Les rues n’en sont pas vides pour autant. Bondées comme jamais. Et comment pourrait-il en être autrement ? Certaines démarches essentielles, comme se rendre au travail, à l’université, à une fête ou dans un magasin, aller courir ou se promener, ne peuvent se dérouler ailleurs. Mais observez attentivement la foule dans la rue : la plupart du temps, la plupart des corps en mouvement transportent de petits gadgets, collés à l’oreille ou tenus à hauteur des yeux. Qu’ils marchent seuls ou en groupe, les passants jettent rarement un coup d’œil sur les côtés ; lorsque cela leur arrive, par exprès ou par inadvertance, ils ramènent bien vite le regard sur le mini-écran qu’ils tiennent dans la main, avides d'informations sur ce qu’ils ont entrevu par hasard. Voir signifie avoir les yeux rivés sur l’écran ; comprendre et connaître revient à passer en revue des mots et des images dans un moteur de recherche. Et être quelque part, « visiter quelque chose », signifie capter l’instant présent en prenant un selfie. Voilà de quoi les nouveaux ordinateurs de poche, à la différence de leurs plus pesants oncles et tantes, sont capables. Et c’est ainsi qu’actuellement ils menacent de condamner les ordinateurs portables et les tablettes, hier encore nos chouchous, à l’obsolescence, et de prendre leur place sur le marché.
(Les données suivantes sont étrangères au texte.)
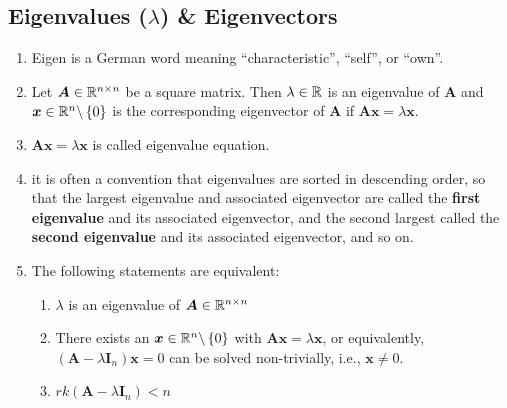 \subsection{Eigenvalues ($\lambda$) \& Eigenvectors}

\begin{enumerate}
    \item Eigen is a German word meaning “characteristic”, “self”, or “own”.
    \hfill \cite{mfml/book/mml/Deisenroth-Faisal-Ong}

    \item
    \begin{definition}
        Let $\bm{A} \in \mathbb{R}^{n\times n}$ be a square matrix.
        Then $\lambda \in \mathbb{R}$ is an eigenvalue of $\bm{A}$ and $\bm{x} \in \mathbb{R}^n\backslash\left\{0\right\}$ is the corresponding eigenvector of $\bm{A}$ if
        $\bm{Ax} = \lambda \bm{x}$.
        \hfill \cite{mfml/book/mml/Deisenroth-Faisal-Ong}
    \end{definition}

    \item $\bm{Ax} = \lambda \bm{x}$ is called eigenvalue equation.
    \hfill \cite{mfml/book/mml/Deisenroth-Faisal-Ong}

    \item it is often a convention that eigenvalues are sorted in descending order, so that the largest eigenvalue and associated eigenvector are called the \textbf{first eigenvalue} and its associated eigenvector, and the second largest called the \textbf{second eigenvalue} and its associated eigenvector, and so on.
    \hfill \cite{mfml/book/mml/Deisenroth-Faisal-Ong}

    \item The following statements are equivalent:
    \begin{enumerate}
        \item $\lambda$ is an eigenvalue of $\bm{A} \in \mathbb{R}^{n\times n}$
        \hfill \cite{mfml/book/mml/Deisenroth-Faisal-Ong}

        \item There exists an $\bm{x} \in \mathbb{R}^n\backslash\left\{0\right\}$ with $\bm{Ax} = \lambda \bm{x}$, or equivalently, $(\bm{A} - \lambda \bm{I}_n)\bm{x} = 0$ can be solved non-trivially, i.e., $\bm{x} \neq 0$.
        \hfill \cite{mfml/book/mml/Deisenroth-Faisal-Ong}

        \item $rk(\bm{A} - \lambda \bm{I}_n) < n$
        \hfill \cite{mfml/book/mml/Deisenroth-Faisal-Ong}


\end{enumerate}
\end{enumerate}
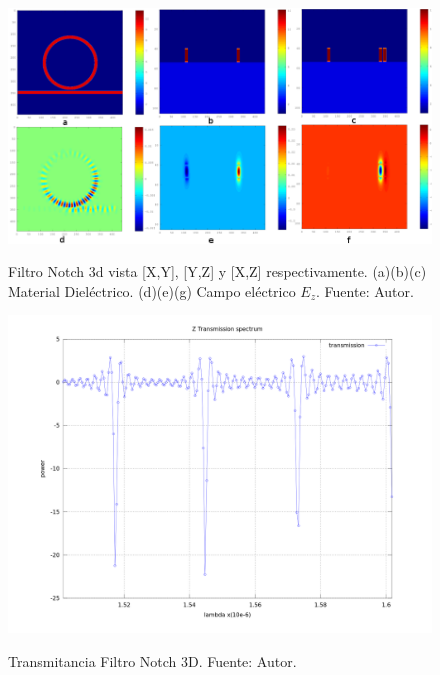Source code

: \begin{figure}[H]
\caption{Filtro Notch 3d vista [X,Y], [Y,Z] y [X,Z] respectivamente. (a)(b)(c) Material Dieléctrico. (d)(e)(g) Campo eléctrico $E_z$. Fuente: Autor.}
\centering
\includegraphics[width=1.0\textwidth,natwidth=900,natheight=500]{figs/notch3d.png}
\label{fig:notch_geometry}
\end{figure}

\begin{figure}[H]
\caption{Transmitancia Filtro Notch 3D. Fuente: Autor.}
\centering
\includegraphics[width=1.0\textwidth,natwidth=1200,natheight=900]{figs/notch3d_T.png}
\label{fig:meep_res_n}
\end{figure}

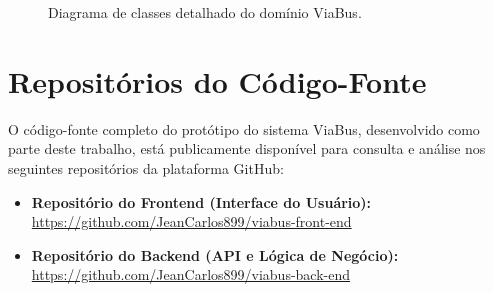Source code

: \begin{apendicesenv}
\begin{figure}[H]
    \caption{Diagrama de classes detalhado do domínio ViaBus.}
    \label{fig:uml-dominio}
  \end{figure}

  \chapter{Repositórios do Código-Fonte}
  \label{apendice:repositorios}

  O código-fonte completo do protótipo do sistema ViaBus, desenvolvido como parte deste trabalho, está publicamente disponível para consulta e análise nos seguintes repositórios da plataforma GitHub:

  \vspace{1cm}

  \begin{itemize}
    \item \textbf{Repositório do Frontend (Interface do Usuário):} \\
          \url{https://github.com/JeanCarlos899/viabus-front-end}

    \item \textbf{Repositório do Backend (API e Lógica de Negócio):} \\
          \url{https://github.com/JeanCarlos899/viabus-back-end}
  \end{itemize}
\end{apendicesenv}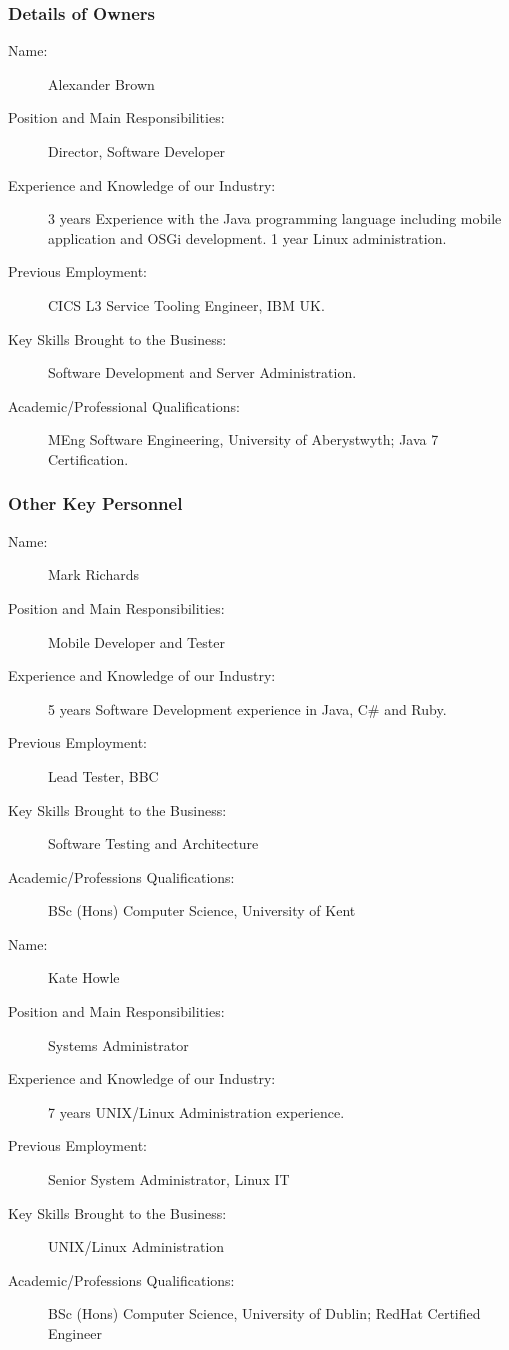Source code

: \documentclass[DIV=calc, paper=a4, fontsize=11pt]{scrartcl}	 %
\begin{document}
\subsubsection*{Details of Owners}
\begin{description}
\item[Name:] Alexander Brown
\item[Position and Main Responsibilities:] Director, Software Developer
\item[Experience and Knowledge of our Industry:] 3 years Experience with the Java programming 
language including mobile application and OSGi development. 1 year Linux administration. %
\item[Previous Employment:] CICS L3 Service Tooling Engineer, IBM UK.
\item[Key Skills Brought to the Business:] Software Development and Server Administration.
\item[Academic/Professional Qualifications:] MEng Software Engineering, University of Aberystwyth; 
Java 7 Certification.
\end{description}

\subsubsection*{Other Key Personnel}
\begin{description}
\item[Name:] Mark Richards
\item[Position and Main Responsibilities:] Mobile Developer and Tester
\item[Experience and Knowledge of our Industry:] 5 years Software Development experience in Java, 
C\# and Ruby.
\item[Previous Employment:] Lead Tester, BBC
\item[Key Skills Brought to the Business:] Software Testing and Architecture
\item[Academic/Professions Qualifications:] BSc (Hons) Computer Science, University of Kent
\end{description}

\begin{description}
\item[Name:] Kate Howle
\item[Position and Main Responsibilities:] Systems Administrator
\item[Experience and Knowledge of our Industry:] 7 years UNIX/Linux Administration experience.
\item[Previous Employment:] Senior System Administrator, Linux IT
\item[Key Skills Brought to the Business:] UNIX/Linux Administration
\item[Academic/Professions Qualifications:] BSc (Hons) Computer Science, University of Dublin; 
RedHat Certified Engineer
\end{description}
\end{document}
Comme l’escargot sa maison, les e-flâneurs transportent avec eux, où qu’ils aillent, les e-refuges qui les protègent des sables mouvants, des pièges et des embuscades de la rue. Walkman, l’ancêtre lointain du Smartphone, fut commercialisé avec le slogan : « plus jamais seul ». Les publicités pour les Smartphones, rédigées au moyen d’une encre invisible que les e-flâneurs, eux, savent fort bien lire, promettent : « plus jamais perdu, déconnecté, dans la jungle de la rue ».